We introduced ourselves to the village headman and the local teacher in the
one-room school house (grades 1-4 only). After several refreshing cups of smoky,
herbal tea, we hefted our packs and trekked up the Huay Phang valley, crossing
and re-crossing Huay Phang Creek untold times. At some points the river itself
was the trail and at times, without a guide it would have been difficult indeed
to pick up the little-used path where it re-entered the thickly jungled banks.
The Khamu are almost entirely animist in their spiritual beliefs
and it was no surprise to see offerings to different tree and rock spirits
along the trail as well as snares set for small game.
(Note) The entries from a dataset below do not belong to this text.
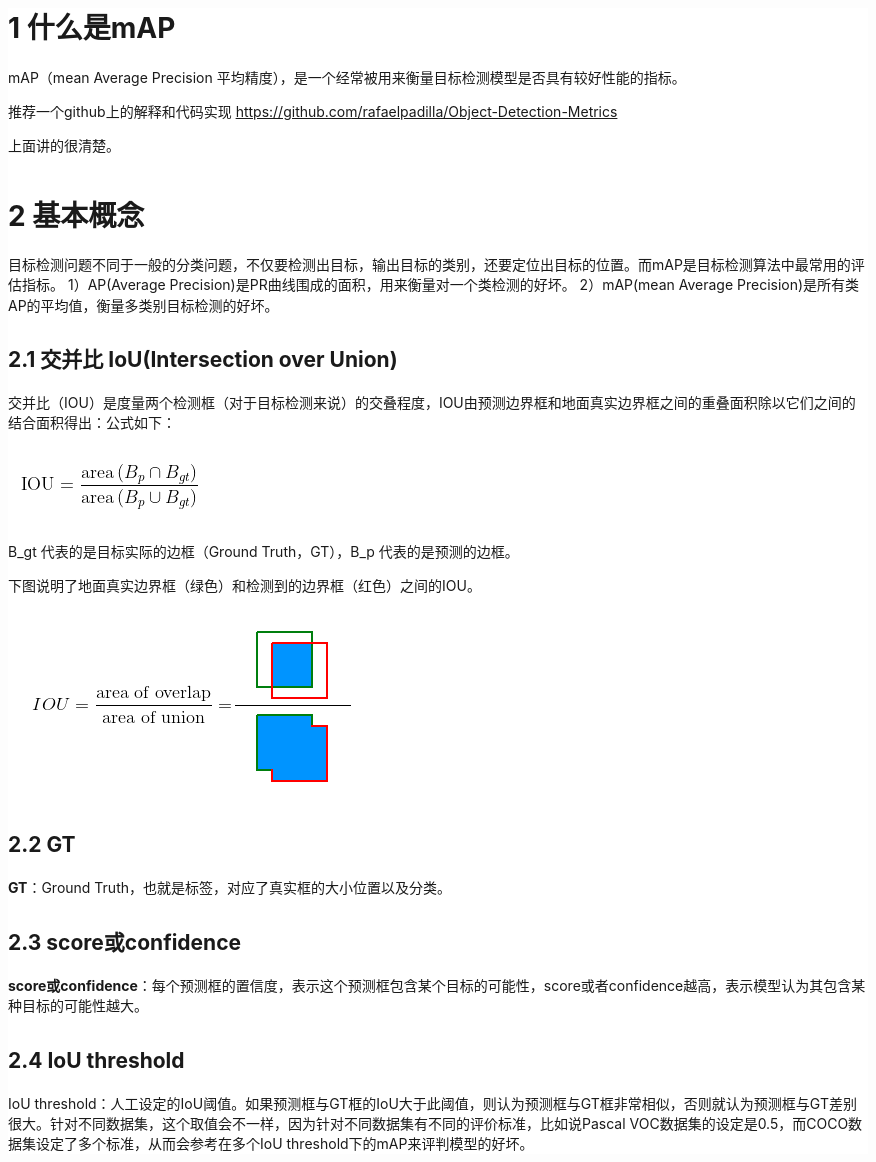 # 1 什么是mAP

mAP（mean Average Precision 平均精度），是一个经常被用来衡量目标检测模型是否具有较好性能的指标。

推荐一个github上的解释和代码实现 https://github.com/rafaelpadilla/Object-Detection-Metrics

上面讲的很清楚。

# 2 基本概念

目标检测问题不同于一般的分类问题，不仅要检测出目标，输出目标的类别，还要定位出目标的位置。而mAP是目标检测算法中最常用的评估指标。
 1）AP(Average Precision)是PR曲线围成的面积，用来衡量对一个类检测的好坏。
 2）mAP(mean Average Precision)是所有类AP的平均值，衡量多类别目标检测的好坏。

## 2.1 交并比 IoU(Intersection over Union)

交并比（IOU）是度量两个检测框（对于目标检测来说）的交叠程度，IOU由预测边界框和地面真实边界框之间的重叠面积除以它们之间的结合面积得出：公式如下：

![image-20230314110054443](目标检测mAP计算/image-20230314110054443.png)

B_gt 代表的是目标实际的边框（Ground Truth，GT），B_p 代表的是预测的边框。

下图说明了地面真实边界框（绿色）和检测到的边界框（红色）之间的IOU。

![image-20230314110140851](目标检测mAP计算/image-20230314110140851.png)

## 2.2 GT

**GT**：Ground Truth，也就是标签，对应了真实框的大小位置以及分类。

## 2.3 score或confidence

**score或confidence**：每个预测框的置信度，表示这个预测框包含某个目标的可能性，score或者confidence越高，表示模型认为其包含某种目标的可能性越大。

## 2.4 IoU threshold

IoU threshold：人工设定的IoU阈值。如果预测框与GT框的IoU大于此阈值，则认为预测框与GT框非常相似，否则就认为预测框与GT差别很大。针对不同数据集，这个取值会不一样，因为针对不同数据集有不同的评价标准，比如说Pascal VOC数据集的设定是0.5，而COCO数据集设定了多个标准，从而会参考在多个IoU threshold下的mAP来评判模型的好坏。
Reaching a large shaded pool we paused to let the sweat dry. With a collapsible
Chinese fishing pole we caught two small silver carp, which went into the pack
wrapped in a leaf. Two Khamu hunters soundlessly emerged from the
dark forest and offered to find us some bamboo-beetle larva. From a large clump
of 5-inch diameter bamboo he selected a new shoot, already 20 feet high but
still soft. Having cut it, he split the top off the lower sections. Inside
each were 10-30 fat white grubs. Taking a smaller piece of dried bamboo, we
soon filled it with squirming larvae and corked it with a leaf. This followed
the fish into the pack. Thanking them after sharing a smoke, we headed further
up the valley. From this point the trail became a challenge. Not that the trail
itself was bad, but because this was the tail-end of the monsoon: blown-down
dead bamboo and other trees lay at all angles across the trail, so that we
often had to walk in a crouch, struggling and snagging through obstacles. It
was slow, hot going.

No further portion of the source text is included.